Un essai de traçage, en milieu souterrain, consiste donc à injecter un traceur en un point de l’aquifère (perte, puits ou piézomètre) et à mesurer l’évolution de la concentration de ce traceur dans l’eau en un point de suivi (puits, piézomètre, source) au cours du temps.
La réalisation d’essais de traçage en eau souterraine permet, par exemple, d’acquérir les informations nécessaires pour :
- déterminer les directions des écoulements ou les liaisons hydrauliques entre différents points ;
- déterminer la vitesse d’écoulement de l’eau souterraine ou le temps de transfert d’un soluté entre deux points de l’aquifère ;
- évaluer les processus de mobilité de l’eau et des solutés au sein du milieu souterrain et quantifier les paramètres les gouvernant (porosité efficace, dispersivité longitudinale…).
Toutes ces informations sont utiles pour évaluer in fine les limites des bassins d’alimentation de sources captées, pour calculer la concentration résiduelle de pollutions jusqu’à des captages et mettre en place des aires de protection appropriées.
Les différentes sortes de traceurs artificiels
Il existe 3 grandes catégories de traceurs :
- les traceurs solubles à l’eau (fluorescents, salins, tensioactifs, colorants alimentaires, composés aromatiques) ;
- les traceurs radioactifs ;
- les traceurs sous forme de particules (spores, microsphères fluorescentes, bactéries, bactériophages).
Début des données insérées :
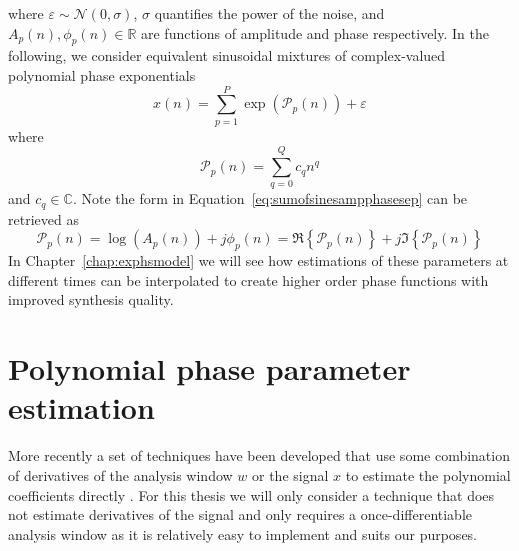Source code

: where $\varepsilon \sim \mathcal{N}(0,\sigma)$, $\sigma$ quantifies the power of
the noise, and $A_{p}(n),\phi_{p}(n) \in \mathbb{R}$ are functions of amplitude and
phase respectively. In the following, we consider equivalent sinusoidal mixtures
of complex-valued polynomial phase exponentials
\begin{equation}
    x(n)=\sum_{p=1}^{P} \exp(\mathcal{P}_p(n)) + \varepsilon
\end{equation}
where
\begin{equation}
    \mathcal{P}_p(n) = \sum_{q=0}^{Q} c_q n^{q}
\end{equation}
and $c_q \in \mathbb{C}$. Note the form in
Equation~\ref{eq:sumofsinesampphasesep} can be retrieved as
\[
    \mathcal{P}_p(n) = \log(A_p(n)) +  j \phi_p(n) =
    \Re\left\{\mathcal{P}_p(n)\right\} +
    j\Im\left\{\mathcal{P}_p(n)\right\}
\]
In Chapter~\ref{chap:exphsmodel} we will see how estimations of these parameters
at different times can be interpolated to create higher order phase functions
with improved synthesis quality.

\section{Polynomial phase parameter estimation}
\label{sec:ddm_description}
More recently a set of techniques have been developed that use some combination
of derivatives of the analysis window $w$ or the signal $x$ to estimate the
polynomial coefficients directly \cite{hamilton2011non}. For this thesis we will
only consider a technique that does not estimate derivatives of the signal and
only requires a once-differentiable analysis window as it is relatively easy to
implement and suits our purposes.

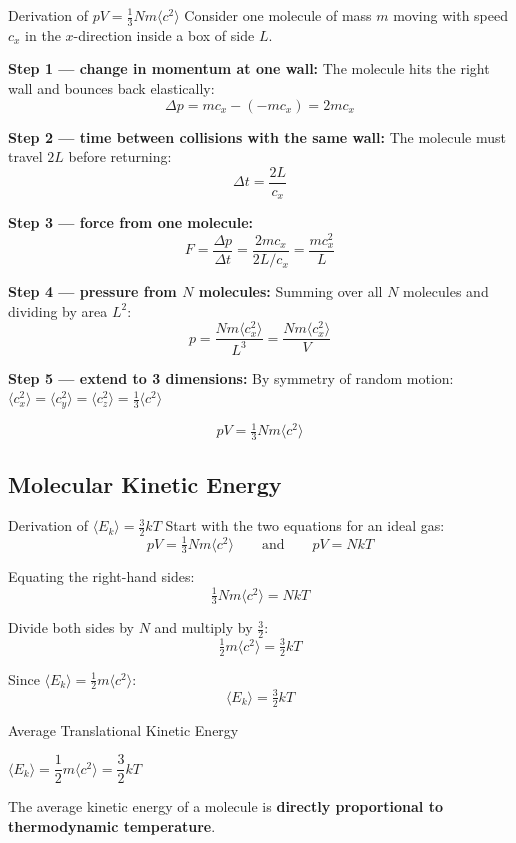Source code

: \begin{examplebox}{Derivation of \texorpdfstring{$pV = \frac{1}{3}Nm\langle c^2\rangle$}{pV = (1/3)Nm<c^2>}}
Consider one molecule of mass $m$ moving with speed $c_x$ in the $x$-direction inside a box of side $L$.

\textbf{Step 1 — change in momentum at one wall:}
The molecule hits the right wall and bounces back elastically:
$$\Delta p = mc_x - (-mc_x) = 2mc_x$$

\textbf{Step 2 — time between collisions with the same wall:}
The molecule must travel $2L$ before returning:
$$\Delta t = \frac{2L}{c_x}$$

\textbf{Step 3 — force from one molecule:}
$$F = \frac{\Delta p}{\Delta t} = \frac{2mc_x}{2L/c_x} = \frac{mc_x^2}{L}$$

\textbf{Step 4 — pressure from $N$ molecules:}
Summing over all $N$ molecules and dividing by area $L^2$:
$$p = \frac{Nm\langle c_x^2\rangle}{L^3} = \frac{Nm\langle c_x^2\rangle}{V}$$

\textbf{Step 5 — extend to 3 dimensions:}
By symmetry of random motion: $\langle c_x^2\rangle = \langle c_y^2\rangle = \langle c_z^2\rangle = \tfrac{1}{3}\langle c^2\rangle$

$$\boxed{pV = \tfrac{1}{3}Nm\langle c^2\rangle}$$
\end{examplebox}

\subsection{Molecular Kinetic Energy}

\begin{examplebox}{Derivation of \texorpdfstring{$\langle E_k\rangle = \frac{3}{2}kT$}{<Ek> = (3/2)kT}}
Start with the two equations for an ideal gas:
$$pV = \tfrac{1}{3}Nm\langle c^2\rangle \qquad \text{and} \qquad pV = NkT$$

Equating the right-hand sides:
$$\tfrac{1}{3}Nm\langle c^2\rangle = NkT$$

Divide both sides by $N$ and multiply by $\tfrac{3}{2}$:
$$\tfrac{1}{2}m\langle c^2\rangle = \tfrac{3}{2}kT$$

Since $\langle E_k\rangle = \tfrac{1}{2}m\langle c^2\rangle$:
$$\boxed{\langle E_k\rangle = \tfrac{3}{2}kT}$$
\end{examplebox}

\begin{formulabox}{Average Translational Kinetic Energy}
\begin{center}
\Large $\langle E_k \rangle = \dfrac{1}{2}m\langle c^2 \rangle = \dfrac{3}{2}kT$
\end{center}
The average kinetic energy of a molecule is \textbf{directly proportional to thermodynamic temperature}.
\end{formulabox}

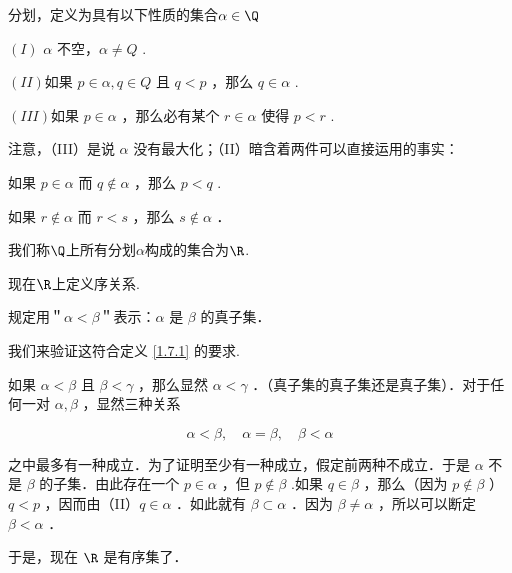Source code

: \begin{definition}\label{1.8.5}
	分划，定义为具有以下性质的集合$\alpha\in\Q$
	
	$(I)$ $\alpha$ 不空，$\alpha \neq Q$ .
	
	$(II)$如果 $p \in \alpha, q \in Q$ 且 $q<p$ ，那么 $q \in \alpha$ .
	
	$(III)$如果 $p \in \alpha$ ，那么必有某个 $r \in \alpha$ 使得 $p<r$ .
\end{definition}
注意，（III）是说 $\alpha$ 没有最大化；（II）暗含着两件可以直接运用的事实：

如果 $p \in \alpha$ 而 $q \notin \alpha$ ，那么 $p<q$ .

如果 $r \notin \alpha$ 而 $r<s$ ，那么 $s \notin \alpha$ ．
\begin{construction}
	我们称$\Q$上所有分划$\alpha$构成的集合为$\R$.
\end{construction}


现在$\R$上定义序关系.
\begin{definition}
	规定用＂$\alpha<\beta$＂表示：$\alpha$ 是 $\beta$ 的真子集．
	
	我们来验证这符合定义 \ref{1.7.1} 的要求.
	
	如果 $\alpha<\beta$ 且 $\beta<\gamma$ ，那么显然 $\alpha<\gamma$ ．（真子集的真子集还是真子集）．对于任何一对 $\alpha, \beta$ ，显然三种关系
	
	$$
	\alpha<\beta, \quad \alpha=\beta, \quad \beta<\alpha
	$$
	
	
	之中最多有一种成立．为了证明至少有一种成立，假定前两种不成立．于是 $\alpha$ 不是 $\beta$ 的子集．由此存在一个 $p \in \alpha$ ，但 $p \notin \beta$ .如果 $q \in \beta$ ，那么（因为 $p \notin \beta$ ）$q<p$ ，因而由（II）$q \in \alpha$ ．如此就有 $\beta \subset \alpha$ ．因为 $\beta \neq \alpha$ ，所以可以断定 $\beta<\alpha$ ．
	
	于是，现在 $\R$ 是有序集了．
\end{definition}

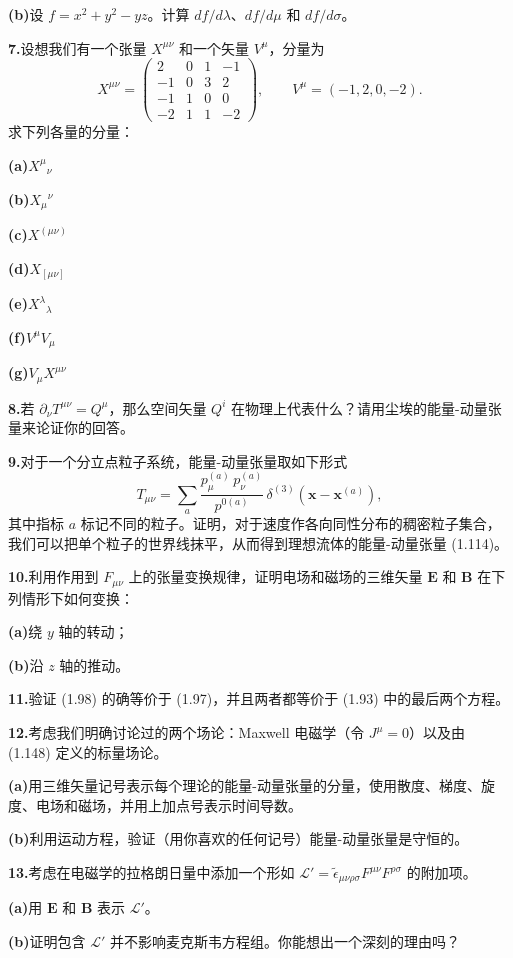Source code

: \textbf{(b)}\quad 设 $f = x^{2}+y^{2}-yz$。计算 $df/d\lambda$、$df/d\mu$ 和 $df/d\sigma$。

\textbf{7.}\quad 设想我们有一个张量 $X^{\mu\nu}$ 和一个矢量 $V^{\mu}$，分量为
\begin{equation*}
X^{\mu\nu} =
\begin{pmatrix}
2 & 0 & 1 & -1\\
-1 & 0 & 3 & 2\\
-1 & 1 & 0 & 0\\
-2 & 1 & 1 & -2
\end{pmatrix},
\qquad
V^{\mu} = (-1, 2, 0, -2).
\end{equation*}
求下列各量的分量：

\textbf{(a)}\quad $X^{\mu}{}_{\nu}$

\textbf{(b)}\quad $X_{\mu}{}^{\nu}$

\textbf{(c)}\quad $X^{(\mu\nu)}$

\textbf{(d)}\quad $X_{[\mu\nu]}$

\textbf{(e)}\quad $X^{\lambda}{}_{\lambda}$

\textbf{(f)}\quad $V^{\mu}V_{\mu}$

\textbf{(g)}\quad $V_{\mu}X^{\mu\nu}$

\textbf{8.}\quad 若 $\partial_{\nu}T^{\mu\nu}=Q^{\mu}$，那么空间矢量 $Q^{i}$ 在物理上代表什么？请用尘埃的能量-动量张量来论证你的回答。

\textbf{9.}\quad 对于一个分立点粒子系统，能量-动量张量取如下形式
\begin{equation*}
T_{\mu\nu} = \sum_{a} \frac{p^{(a)}_{\mu}\,p^{(a)}_{\nu}}{p^{0(a)}}\,\delta^{(3)}(\mathbf{x}-\mathbf{x}^{(a)}),
\tag{1.173}
\end{equation*}
其中指标 $a$ 标记不同的粒子。证明，对于速度作各向同性分布的稠密粒子集合，我们可以把单个粒子的世界线抹平，从而得到理想流体的能量-动量张量 (1.114)。

\textbf{10.}\quad 利用作用到 $F_{\mu\nu}$ 上的张量变换规律，证明电场和磁场的三维矢量 $\mathbf{E}$ 和 $\mathbf{B}$ 在下列情形下如何变换：

\textbf{(a)}\quad 绕 $y$ 轴的转动；

\textbf{(b)}\quad 沿 $z$ 轴的推动。

\textbf{11.}\quad 验证 (1.98) 的确等价于 (1.97)，并且两者都等价于 (1.93) 中的最后两个方程。

\textbf{12.}\quad 考虑我们明确讨论过的两个场论：Maxwell 电磁学（令 $J^{\mu}=0$）以及由 (1.148) 定义的标量场论。

\textbf{(a)}\quad 用三维矢量记号表示每个理论的能量-动量张量的分量，使用散度、梯度、旋度、电场和磁场，并用上加点号表示时间导数。

\textbf{(b)}\quad 利用运动方程，验证（用你喜欢的任何记号）能量-动量张量是守恒的。

\textbf{13.}\quad 考虑在电磁学的拉格朗日量中添加一个形如 $\mathcal{L}' = \tilde{\epsilon}_{\mu\nu\rho\sigma}F^{\mu\nu}F^{\rho\sigma}$ 的附加项。

\textbf{(a)}\quad 用 $\mathbf{E}$ 和 $\mathbf{B}$ 表示 $\mathcal{L}'$。

\textbf{(b)}\quad 证明包含 $\mathcal{L}'$ 并不影响麦克斯韦方程组。你能想出一个深刻的理由吗？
Les traceurs les plus fréquemment utilisés dans le domaine karstique sont les traceurs fluorescents.
La fluorescéine est le traceur le plus utilisé, car son seuil de détection est très faible et le bruit de fond naturel est faible et assez peu variable. De plus, la fluorescéine est bon marché. Il existe également l’éosine, la sulforhodamine G, le naphtionate, l’amino G acide…
Le choix du traceur est primordial pour la réussite d’une opération de traçage. Il dépend des objectifs poursuivis et du contexte hydrogéologique local. La combinaison de traceurs, qu’ils soient d’ailleurs naturels ou artificiels, apporte souvent un gain d’informations très appréciables pour les hydrogéologues.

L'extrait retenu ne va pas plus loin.